(Task inputs)

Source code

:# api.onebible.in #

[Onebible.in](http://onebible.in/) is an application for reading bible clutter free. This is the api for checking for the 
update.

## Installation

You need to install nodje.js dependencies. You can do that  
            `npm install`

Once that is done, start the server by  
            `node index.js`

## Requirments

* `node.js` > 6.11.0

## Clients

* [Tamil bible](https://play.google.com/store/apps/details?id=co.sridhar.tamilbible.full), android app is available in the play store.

(End Task inputs)
(Task inputs)

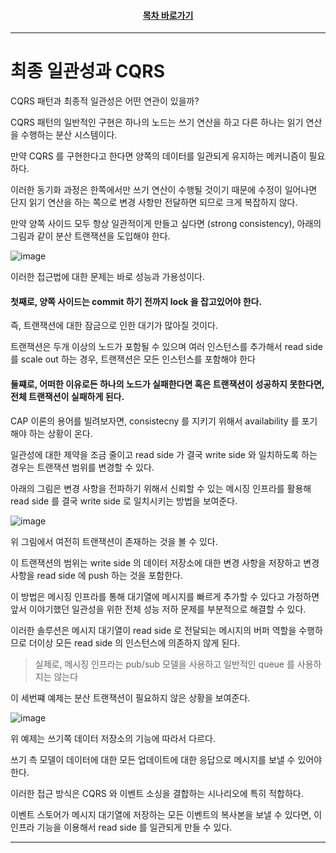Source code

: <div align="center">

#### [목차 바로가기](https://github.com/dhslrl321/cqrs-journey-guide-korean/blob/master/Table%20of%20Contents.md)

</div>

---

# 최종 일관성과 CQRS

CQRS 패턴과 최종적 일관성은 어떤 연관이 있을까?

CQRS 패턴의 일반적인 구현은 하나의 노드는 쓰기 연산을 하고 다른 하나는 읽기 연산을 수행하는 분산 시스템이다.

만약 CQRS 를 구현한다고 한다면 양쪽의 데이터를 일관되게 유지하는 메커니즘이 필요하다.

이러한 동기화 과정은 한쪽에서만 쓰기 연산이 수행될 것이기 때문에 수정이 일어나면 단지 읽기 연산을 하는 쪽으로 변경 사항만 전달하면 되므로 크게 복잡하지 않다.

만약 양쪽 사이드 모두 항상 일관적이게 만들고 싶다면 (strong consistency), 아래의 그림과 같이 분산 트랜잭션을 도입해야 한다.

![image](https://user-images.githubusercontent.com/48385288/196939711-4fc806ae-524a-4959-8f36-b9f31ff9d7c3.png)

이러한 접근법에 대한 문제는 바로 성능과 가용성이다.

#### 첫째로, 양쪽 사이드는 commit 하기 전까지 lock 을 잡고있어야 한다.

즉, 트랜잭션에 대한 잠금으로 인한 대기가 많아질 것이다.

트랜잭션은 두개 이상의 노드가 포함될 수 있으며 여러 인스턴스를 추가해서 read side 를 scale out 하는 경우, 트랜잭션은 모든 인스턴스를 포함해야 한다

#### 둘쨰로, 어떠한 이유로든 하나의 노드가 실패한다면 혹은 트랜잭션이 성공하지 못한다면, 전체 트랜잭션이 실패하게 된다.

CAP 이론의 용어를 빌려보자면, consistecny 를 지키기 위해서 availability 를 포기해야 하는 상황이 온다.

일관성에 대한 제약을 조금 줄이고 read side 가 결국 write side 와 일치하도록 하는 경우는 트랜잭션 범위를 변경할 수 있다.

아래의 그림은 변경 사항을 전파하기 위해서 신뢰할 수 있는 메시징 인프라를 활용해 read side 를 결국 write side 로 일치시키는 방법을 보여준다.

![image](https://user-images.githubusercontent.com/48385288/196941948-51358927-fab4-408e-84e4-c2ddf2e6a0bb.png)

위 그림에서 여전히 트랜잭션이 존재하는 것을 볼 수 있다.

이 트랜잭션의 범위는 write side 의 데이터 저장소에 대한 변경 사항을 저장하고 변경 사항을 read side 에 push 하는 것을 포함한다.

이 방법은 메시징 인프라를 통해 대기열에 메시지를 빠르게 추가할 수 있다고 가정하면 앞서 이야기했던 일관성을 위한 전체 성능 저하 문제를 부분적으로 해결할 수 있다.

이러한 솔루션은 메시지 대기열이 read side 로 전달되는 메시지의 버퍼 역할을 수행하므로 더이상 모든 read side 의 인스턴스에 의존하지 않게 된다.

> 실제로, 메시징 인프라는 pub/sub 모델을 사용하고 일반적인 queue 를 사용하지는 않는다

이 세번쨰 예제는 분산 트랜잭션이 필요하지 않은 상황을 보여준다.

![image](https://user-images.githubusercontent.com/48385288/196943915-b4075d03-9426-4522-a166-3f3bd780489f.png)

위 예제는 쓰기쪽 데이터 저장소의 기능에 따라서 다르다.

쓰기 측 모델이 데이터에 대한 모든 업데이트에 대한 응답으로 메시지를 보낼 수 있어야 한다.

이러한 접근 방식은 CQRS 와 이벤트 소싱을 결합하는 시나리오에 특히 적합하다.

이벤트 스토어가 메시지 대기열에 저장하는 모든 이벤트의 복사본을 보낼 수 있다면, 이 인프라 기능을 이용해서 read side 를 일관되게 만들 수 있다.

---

(End Task inputs)

# Activity:
Your answer should be one number: how many lines in the records above include "githubusercontent".

# Written response:
3